A l’heure actuelle, il y a déjà une obligation d’avoir un membre dans le collège d’un sexe différent. Les deux sexes sont donc déjà obligatoirement représentés. Mais aller au-delà en imposant le tiers, ou la moitié comme certaines le voulaient, est selon moi une grande erreur. Cela va aboutir à moins de bonne gouvernance, à moins de démocratie locale et à moins de débats sur les projets pour avoir davantage de débats tournés autour des personnes. En effet, je pressens qu’un grand nombre de partis vont conditionner des accords de majorité à la question de savoir qui amènera la ou les échevines, plutôt que d’avoir d’abord un débat sur le projet de ville. Je précise que je n’ai aucune difficulté à voir un collège qui serait très majoritairement composé de femmes, la question n’est pas là, la question est de porter atteinte à la liberté par voie décrétale. On doit laisser l’électeur se prononcer sur base des listes qui lui sont proposées avec, à l’heure actuelle, déjà la moitié de candidats hommes et la moitié de candidats femmes. Je suis pour la liberté dans la composition des collèges sur base du résultat électoral, mais également, je l’espère, des compétences et des motivations affichées par les uns et par les autres. Dans de petites communes, où les collèges peuvent être de taille très réduite, il n’est pas nécessairement évident de trouver des candidats pour être membres du collège, et imposer des quotas comme ceux-là va encore compliquer les choses.
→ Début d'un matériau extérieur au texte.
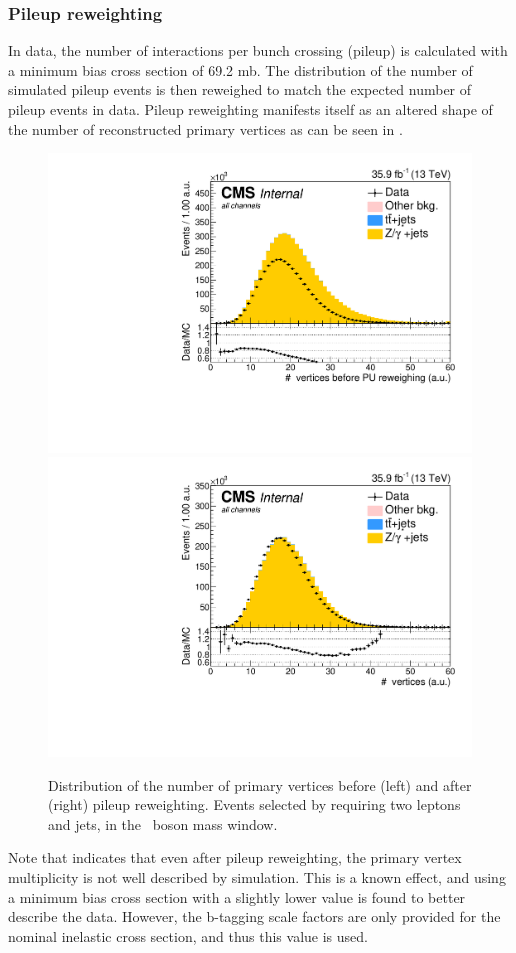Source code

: \subsubsection*{Pileup reweighting}
In data, the number of interactions per bunch crossing (pileup) is calculated with a minimum bias cross section of 69.2 mb. The distribution of the number of simulated pileup events is then reweighed to match the expected number of pileup events in data. Pileup reweighting manifests itself as an altered shape of the number of reconstructed primary vertices as can be seen in .

\begin{figure}[htbp]
	\centering	
	\includegraphics[width=0.49\linewidth]{5_Eventselection/Figures/Reweighing/2lepcontrol_dilep_NbOfVertices_bfPU_all_Stack}
	\includegraphics[width=0.49\linewidth]{5_Eventselection/Figures/Reweighing/2lepcontrol_dilep_NbOfVertices_all_Stack}
	\caption{Distribution of the number of primary vertices before (left) and after (right) pileup reweighting. Events selected by requiring two leptons and jets, in the \PZ\ boson mass window.}
	\label{fig:nbvertices}
\end{figure}

Note that  indicates that even after pileup reweighting, the primary vertex multiplicity is not well described by simulation. This is a known effect, and using  a minimum bias cross section with a slightly lower value is found to better describe the data. However, the b-tagging scale factors are only provided for the nominal inelastic cross section, and thus this value is used.


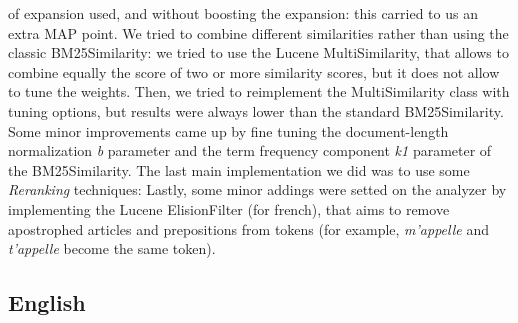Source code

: of expansion used, and without boosting the expansion: this carried to us an extra MAP point.
We tried to combine different similarities rather than using the classic BM25Similarity: we tried to use the Lucene MultiSimilarity, that allows to combine equally the score of two or more similarity scores, but it does not allow to
tune the weights. Then, we tried to reimplement the MultiSimilarity class with tuning options, but results were always lower than the standard BM25Similarity. Some minor improvements came up by fine tuning the document-length
normalization \textit{b} parameter and the term frequency component \textit{k1} parameter of the BM25Similarity.
The last main implementation we did was to use some \textit{Reranking} techniques:  
Lastly, some minor addings were setted on the analyzer by implementing the Lucene ElisionFilter (for french), that aims to remove apostrophed articles and prepositions from tokens (for example, \textit{m'appelle} and \textit{t'appelle} become the same token).



\subsection{English}
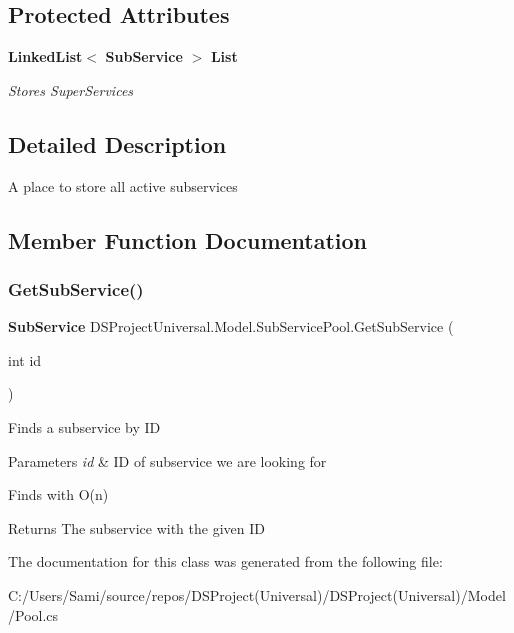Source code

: \subsection*{Protected Attributes}
\begin{DoxyCompactItemize}
\item 
\mbox{\label{class_d_s_project_universal_1_1_model_1_1_sub_service_pool_ae35d08a93e4077d6c841152cf7052d55}} 
\textbf{ Linked\+List}$<$ \textbf{ Sub\+Service} $>$ \textbf{ List}
\begin{DoxyCompactList}\small\item\em Stores Super\+Services\end{DoxyCompactList}\end{DoxyCompactItemize}


\subsection{Detailed Description}
A place to store all active subservices

\subsection{Member Function Documentation}
\mbox{\label{class_d_s_project_universal_1_1_model_1_1_sub_service_pool_a3aefcae44f633d1c959fe6bd388c2ab8}} 
\subsubsection{Get\+Sub\+Service()}
{\footnotesize\ttfamily \textbf{ Sub\+Service} D\+S\+Project\+Universal.\+Model.\+Sub\+Service\+Pool.\+Get\+Sub\+Service (\begin{DoxyParamCaption}\item[{int}]{id }\end{DoxyParamCaption})}



Finds a subservice by ID


\begin{DoxyParams}{Parameters}
{\em id} & ID of subservice we are looking for\\
\hline
\end{DoxyParams}


Finds with O(n)

\begin{DoxyReturn}{Returns}
The subservice with the given ID
\end{DoxyReturn}


The documentation for this class was generated from the following file\+:\begin{DoxyCompactItemize}
\item 
C\+:/\+Users/\+Sami/source/repos/\+D\+S\+Project(\+Universal)/\+D\+S\+Project(\+Universal)/\+Model/Pool.\+cs\end{DoxyCompactItemize}

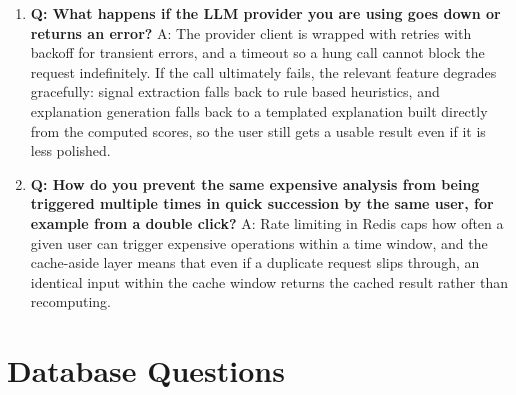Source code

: \documentclass[11pt,a4paper]{report}
\begin{document}
\begin{enumerate}[leftmargin=*]
\item \textbf{Q: What happens if the LLM provider you are using goes down or returns an error?}
A: The provider client is wrapped with retries with backoff for transient errors, and a timeout so a hung call cannot block the request indefinitely. If the call ultimately fails, the relevant feature degrades gracefully: signal extraction falls back to rule based heuristics, and explanation generation falls back to a templated explanation built directly from the computed scores, so the user still gets a usable result even if it is less polished.

\item \textbf{Q: How do you prevent the same expensive analysis from being triggered multiple times in quick succession by the same user, for example from a double click?}
A: Rate limiting in Redis caps how often a given user can trigger expensive operations within a time window, and the cache-aside layer means that even if a duplicate request slips through, an identical input within the cache window returns the cached result rather than recomputing.
\end{enumerate}

\section{Database Questions}
\end{document}
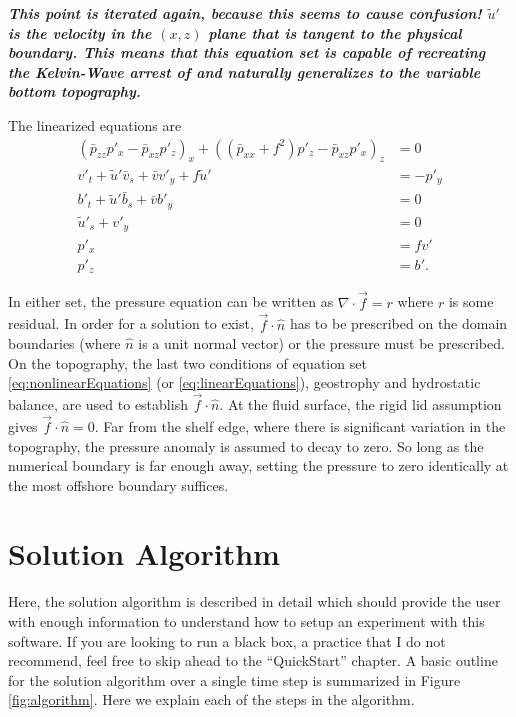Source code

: \documentclass[12pt]{memoir}
\begin{document}
\textbf{\textit{This point is iterated again, because this seems to cause confusion! $\tilde{u}'$ is the velocity in the $(x,z)$ plane that is tangent to the physical boundary. This means that this equation set is capable of recreating the Kelvin-Wave arrest of \citet{HoggEtAl2011} and naturally generalizes to the variable bottom topography.}}

The linearized equations are
\begin{subequations}
\begin{align}
\left( \bar{p}_{zz} p'_{x} - \bar{p}_{xz}p'_{z}\right)_x + \left( (\bar{p}_{xx} + f^2)p'_{z} - \bar{p}_{xz}p'_{x}\right)_z &= 0 \\
v'_t + \tilde{u}'\bar{v}_s + \bar{v}v'_y + f\tilde{u}' &= -p'_y \\
b'_t + \tilde{u}'\bar{b}_s + \bar{v}b'_y &= 0 \\
\tilde{u}'_s + v'_y &= 0 \\
p'_x &= fv' \\
p'_z &= b'.
\end{align}\label{eq:linearEquations}
\end{subequations}

In either set, the pressure equation can be written as $\nabla \cdot \vec{f} = r$ where $r$ is some residual. In order for a solution to exist, $\vec{f}\cdot\hat{n}$ has to be prescribed on the domain boundaries (where $\hat{n}$ is a unit normal vector) or the pressure must be prescribed. On the topography, the last two conditions of equation set \eqref{eq:nonlinearEquations} (or \eqref{eq:linearEquations}), geostrophy and hydrostatic balance, are used to establish $\vec{f}\cdot\hat{n}$. At the fluid surface, the rigid lid assumption gives $\vec{f}\cdot \hat{n} = 0$. Far from the shelf edge, where there is significant variation in the topography, the pressure anomaly is assumed to decay to zero. So long as the numerical boundary is far enough away, setting the pressure to zero identically at the most offshore boundary suffices. 


\chapter{Solution Algorithm}
Here, the solution algorithm is described in detail which should provide the user with enough information to understand how to setup an experiment with this software. If you are looking to run a black box, a practice that I do not recommend, feel free to skip ahead to the ``QuickStart'' chapter. A basic outline for the solution algorithm over a single time step is summarized in Figure \ref{fig:algorithm}. Here we explain each of the steps in the algorithm.
\end{document}
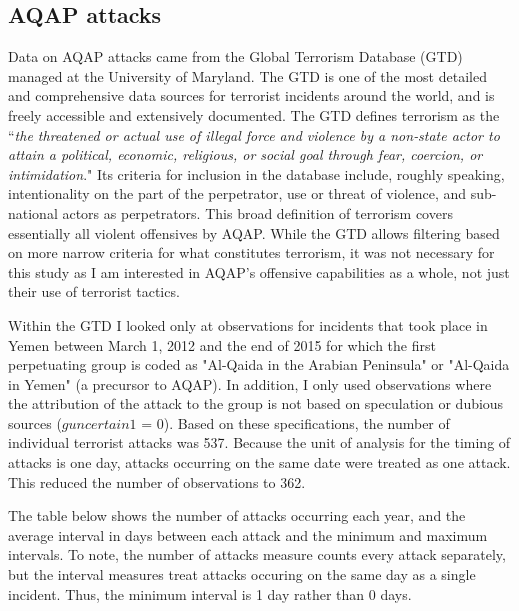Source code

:\documentclass[letterpaper,12pt]{article}
\theoremstyle{definition}
\begin{document}
\subsection{AQAP attacks}

Data on AQAP attacks came from the Global Terrorism Database (GTD) managed at the University of Maryland. The GTD is one of the most detailed and comprehensive data sources for terrorist incidents around the world, and is freely accessible and extensively documented. The GTD defines terrorism as the ``\textit{the threatened or actual use of illegal force and violence by
a non‐state actor to attain a political, economic, religious, or social goal through fear, coercion,
or intimidation}." Its criteria for inclusion in the database include, roughly speaking, intentionality on the part of the perpetrator, use or threat of violence, and sub-national actors as perpetrators. This broad definition of terrorism covers essentially all violent offensives by AQAP. While the GTD allows filtering based on more narrow criteria for what constitutes terrorism, it was not necessary for this study as I am interested in AQAP's offensive capabilities as a whole, not just their use of terrorist tactics.

Within the GTD I looked only at observations for incidents that took place in Yemen between March 1, 2012 and the end of 2015 for which the first perpetuating group is coded as "Al-Qaida in the Arabian Peninsula" or "Al-Qaida in Yemen" (a precursor to AQAP). In addition, I only used observations where the attribution of the attack to the group is not based on speculation or dubious sources ($guncertain1$ = 0). Based on these specifications, the number of individual terrorist attacks was 537. Because the unit of analysis for the timing of attacks is one day, attacks occurring on the same date were treated as one attack. This reduced the number of observations to 362.

The table below shows the number of attacks occurring each year, and the average interval in days between each attack and the minimum and maximum intervals. To note, the number of attacks measure counts every attack separately, but the interval measures treat attacks occuring on the same day as a single incident. Thus, the minimum interval is 1 day rather than 0 days.\\
\end{document}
De la même manière, dans des villes plus grandes, imposer un nombre déterminé d’échevins d’un sexe particulier va conduire à ce qu’un parti majoritaire sortant des élections imposera peut-être à son partenaire d’amener d’abord des candidats en fonction de leur sexe, plutôt qu’en fonction de leurs compétences, de leurs motivations ou de leur disponibilité, et ça je ne l’accepterai jamais.

Photo FC HD

F.NATALIS : Merci Fabian pour tous ces commentaires et bonne continuation.